##### RECORDS PROVIDED #####

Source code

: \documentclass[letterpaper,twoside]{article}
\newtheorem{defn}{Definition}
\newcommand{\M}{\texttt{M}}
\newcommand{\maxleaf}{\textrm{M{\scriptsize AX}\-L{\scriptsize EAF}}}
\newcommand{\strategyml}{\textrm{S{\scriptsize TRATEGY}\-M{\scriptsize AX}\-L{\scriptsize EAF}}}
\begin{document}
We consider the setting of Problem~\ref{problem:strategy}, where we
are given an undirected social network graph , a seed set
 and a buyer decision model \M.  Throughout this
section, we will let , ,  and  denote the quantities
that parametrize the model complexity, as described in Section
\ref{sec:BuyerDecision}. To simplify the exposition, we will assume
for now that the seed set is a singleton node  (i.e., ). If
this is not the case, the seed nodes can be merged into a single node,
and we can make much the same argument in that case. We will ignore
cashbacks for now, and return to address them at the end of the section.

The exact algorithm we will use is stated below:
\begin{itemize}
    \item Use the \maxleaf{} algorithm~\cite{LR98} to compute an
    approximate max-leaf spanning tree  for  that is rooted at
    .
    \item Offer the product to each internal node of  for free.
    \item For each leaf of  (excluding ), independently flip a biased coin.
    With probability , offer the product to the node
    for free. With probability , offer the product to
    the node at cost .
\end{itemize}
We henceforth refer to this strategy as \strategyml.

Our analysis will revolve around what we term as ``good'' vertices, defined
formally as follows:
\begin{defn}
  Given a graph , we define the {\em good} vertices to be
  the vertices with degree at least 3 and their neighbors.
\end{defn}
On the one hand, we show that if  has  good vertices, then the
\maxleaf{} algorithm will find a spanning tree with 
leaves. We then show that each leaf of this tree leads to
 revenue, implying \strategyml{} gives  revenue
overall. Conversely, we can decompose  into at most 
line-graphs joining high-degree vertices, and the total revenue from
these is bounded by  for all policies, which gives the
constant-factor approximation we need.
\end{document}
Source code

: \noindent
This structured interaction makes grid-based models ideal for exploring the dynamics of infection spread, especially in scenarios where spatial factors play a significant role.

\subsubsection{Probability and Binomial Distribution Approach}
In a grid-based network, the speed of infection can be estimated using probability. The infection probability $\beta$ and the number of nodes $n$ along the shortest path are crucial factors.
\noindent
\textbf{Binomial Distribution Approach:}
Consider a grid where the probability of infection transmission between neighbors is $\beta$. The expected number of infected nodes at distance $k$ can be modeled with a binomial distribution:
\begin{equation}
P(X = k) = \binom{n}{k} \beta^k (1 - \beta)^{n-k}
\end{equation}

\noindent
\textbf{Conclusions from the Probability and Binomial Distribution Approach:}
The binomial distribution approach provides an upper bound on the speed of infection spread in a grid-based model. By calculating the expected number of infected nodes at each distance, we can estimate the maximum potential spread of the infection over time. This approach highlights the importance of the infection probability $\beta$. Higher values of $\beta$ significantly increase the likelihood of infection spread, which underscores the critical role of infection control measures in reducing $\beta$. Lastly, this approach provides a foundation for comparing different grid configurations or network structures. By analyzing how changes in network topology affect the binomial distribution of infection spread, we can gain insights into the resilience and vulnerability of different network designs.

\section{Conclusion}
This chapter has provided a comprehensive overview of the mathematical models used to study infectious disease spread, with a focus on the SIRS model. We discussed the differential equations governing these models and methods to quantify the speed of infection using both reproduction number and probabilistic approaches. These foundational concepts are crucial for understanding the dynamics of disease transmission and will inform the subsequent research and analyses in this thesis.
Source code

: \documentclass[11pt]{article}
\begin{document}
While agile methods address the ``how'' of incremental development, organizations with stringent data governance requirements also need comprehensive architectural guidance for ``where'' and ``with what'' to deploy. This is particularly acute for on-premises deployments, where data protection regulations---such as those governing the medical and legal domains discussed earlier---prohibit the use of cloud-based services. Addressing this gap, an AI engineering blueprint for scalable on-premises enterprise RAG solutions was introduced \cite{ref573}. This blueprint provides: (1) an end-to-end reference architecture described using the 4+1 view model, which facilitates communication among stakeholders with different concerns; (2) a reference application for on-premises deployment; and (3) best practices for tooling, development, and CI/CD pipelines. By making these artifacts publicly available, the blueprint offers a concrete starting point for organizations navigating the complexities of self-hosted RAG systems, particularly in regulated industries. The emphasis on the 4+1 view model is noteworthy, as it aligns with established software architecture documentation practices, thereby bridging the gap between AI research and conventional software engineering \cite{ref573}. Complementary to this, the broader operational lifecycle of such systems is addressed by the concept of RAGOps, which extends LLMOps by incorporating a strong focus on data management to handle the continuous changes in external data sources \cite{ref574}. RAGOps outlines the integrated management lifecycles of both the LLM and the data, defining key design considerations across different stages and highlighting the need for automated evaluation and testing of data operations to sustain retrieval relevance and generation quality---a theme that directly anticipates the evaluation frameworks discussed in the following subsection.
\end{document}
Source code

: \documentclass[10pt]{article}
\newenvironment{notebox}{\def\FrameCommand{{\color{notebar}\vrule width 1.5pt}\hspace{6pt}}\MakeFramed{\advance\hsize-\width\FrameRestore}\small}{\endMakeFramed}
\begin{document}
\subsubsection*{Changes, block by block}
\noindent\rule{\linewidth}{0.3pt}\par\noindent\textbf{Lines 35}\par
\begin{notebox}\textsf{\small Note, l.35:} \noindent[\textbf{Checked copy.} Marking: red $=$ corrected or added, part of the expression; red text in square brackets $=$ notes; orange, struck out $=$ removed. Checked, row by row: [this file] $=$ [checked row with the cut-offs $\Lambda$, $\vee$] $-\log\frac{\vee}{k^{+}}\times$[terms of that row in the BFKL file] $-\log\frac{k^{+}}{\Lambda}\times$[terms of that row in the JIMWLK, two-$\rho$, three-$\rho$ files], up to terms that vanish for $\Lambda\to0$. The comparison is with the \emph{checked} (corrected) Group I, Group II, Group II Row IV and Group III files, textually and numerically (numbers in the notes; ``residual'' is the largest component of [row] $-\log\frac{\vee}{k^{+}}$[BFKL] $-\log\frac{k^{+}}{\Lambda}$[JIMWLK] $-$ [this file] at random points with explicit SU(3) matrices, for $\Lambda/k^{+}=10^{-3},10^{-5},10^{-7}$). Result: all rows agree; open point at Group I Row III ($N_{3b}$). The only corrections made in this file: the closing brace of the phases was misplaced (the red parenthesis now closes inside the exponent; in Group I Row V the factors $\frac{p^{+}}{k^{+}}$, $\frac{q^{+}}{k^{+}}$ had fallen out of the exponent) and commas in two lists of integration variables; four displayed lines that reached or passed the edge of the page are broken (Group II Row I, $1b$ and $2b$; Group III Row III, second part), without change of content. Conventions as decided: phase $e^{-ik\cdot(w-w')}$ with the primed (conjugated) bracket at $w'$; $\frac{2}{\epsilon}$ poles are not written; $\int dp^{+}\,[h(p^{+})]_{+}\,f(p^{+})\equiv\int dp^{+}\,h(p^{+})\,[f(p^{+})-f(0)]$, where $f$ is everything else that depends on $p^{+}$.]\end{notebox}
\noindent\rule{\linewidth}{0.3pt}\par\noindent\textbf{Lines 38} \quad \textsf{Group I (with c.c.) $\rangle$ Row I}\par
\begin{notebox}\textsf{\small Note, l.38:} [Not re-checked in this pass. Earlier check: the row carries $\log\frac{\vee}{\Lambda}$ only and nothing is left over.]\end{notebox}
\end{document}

#####

TASK ITEM:
Copy each line holding "scriptsize" from the material above.

WRITTEN SOLUTION:
\newcommand{\maxleaf}{\textrm{M{\scriptsize AX}\-L{\scriptsize EAF}}}
\newcommand{\strategyml}{\textrm{S{\scriptsize TRATEGY}\-M{\scriptsize AX}\-L{\scriptsize EAF}}}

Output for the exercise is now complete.